I frowned. Expensive? What expensive item could Maya and her mother possibly have left behind? “And what item might that be?”

“A cufflink,” Sarah replied.

That got Ryan’s attention immediately. He snapped his laptop shut and moved to sit beside me on the bed. Both of us knew Maya and her mother, Salome, had no reason to own something like a cufflink, let alone an expensive one.

Ryan took over the call. “Could you send a picture of the cufflink to this number?” he requested.

“Sure.”

Moments later, my phone chimed with an incoming message. I clicked on it, and a photo of a single, gold-plated cufflink filled the screen. There was no denying it looked expensive—far beyond anything Maya or Salome could afford.

I glanced at Ryan and noticed the corner of his mouth twitching. “Do you recognize this?” I asked, turning my gaze back to the image.

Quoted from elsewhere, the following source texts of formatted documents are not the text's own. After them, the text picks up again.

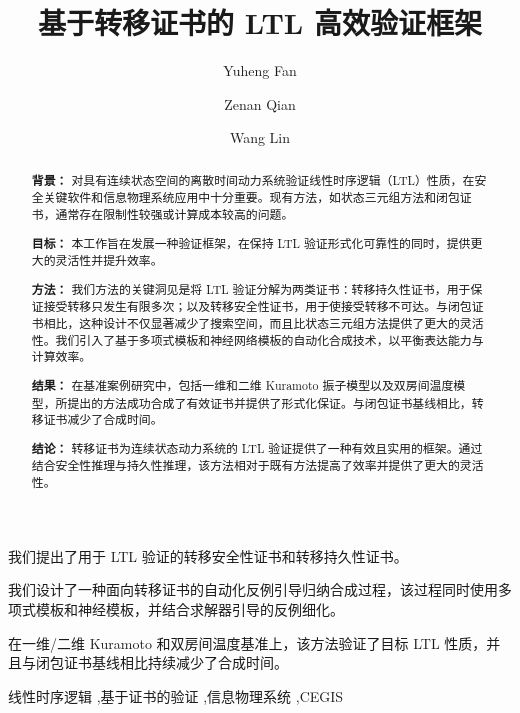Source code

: \documentclass[a4paper,fleqn]{cas-sc}
\theoremstyle{definition}
\begin{document}
\let\WriteBookmarks\relax
\def\floatpagepagefraction{1}
\def\textpagefraction{.001}


\title[mode=title]{基于转移证书的 LTL 高效验证框架}

\author{Yuheng Fan}
\author{Zenan Qian}
\author{Wang Lin}
\cormark[1]



\begin{abstract}
\noindent\textbf{背景：} 对具有连续状态空间的离散时间动力系统验证线性时序逻辑（LTL）性质，在安全关键软件和信息物理系统应用中十分重要。现有方法，如状态三元组方法和闭包证书，通常存在限制性较强或计算成本较高的问题。\par
\noindent\textbf{目标：} 本工作旨在发展一种验证框架，在保持 LTL 验证形式化可靠性的同时，提供更大的灵活性并提升效率。\par
\noindent\textbf{方法：} 我们方法的关键洞见是将 LTL 验证分解为两类证书：转移持久性证书，用于保证接受转移只发生有限多次；以及转移安全性证书，用于使接受转移不可达。与闭包证书相比，这种设计不仅显著减少了搜索空间，而且比状态三元组方法提供了更大的灵活性。我们引入了基于多项式模板和神经网络模板的自动化合成技术，以平衡表达能力与计算效率。\par
\noindent\textbf{结果：} 在基准案例研究中，包括一维和二维 Kuramoto 振子模型以及双房间温度模型，所提出的方法成功合成了有效证书并提供了形式化保证。与闭包证书基线相比，转移证书减少了合成时间。\par
\noindent\textbf{结论：} 转移证书为连续状态动力系统的 LTL 验证提供了一种有效且实用的框架。通过结合安全性推理与持久性推理，该方法相对于既有方法提高了效率并提供了更大的灵活性。
\end{abstract}

\begin{highlights}
\item 我们提出了用于 LTL 验证的转移安全性证书和转移持久性证书。
\item 我们设计了一种面向转移证书的自动化反例引导归纳合成过程，该过程同时使用多项式模板和神经模板，并结合求解器引导的反例细化。
\item 在一维/二维 Kuramoto 和双房间温度基准上，该方法验证了目标 LTL 性质，并且与闭包证书基线相比持续减少了合成时间。
\end{highlights}

\begin{keywords}
线性时序逻辑 \sep 基于证书的验证 \sep 信息物理系统 \sep CEGIS
\end{keywords}

\maketitle











\appendix

\end{document}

“It’s impossible to know all the accessories my father owned,” Ryan said. He reached for his phone, the tension in his body speaking volumes. “But I know how to find out.”

The set of his jaw as he dialed a number made me frown. It was clear he was thinking the same thing I was. If this cufflink had belonged to Ryan’s father, it meant one thing—Maya and her mother, Salome, knew something about his death.

“Hello, Mum,” Ryan said, his voice rough and strained as the call connected. “I need the CCTV footage from the day Dad died.”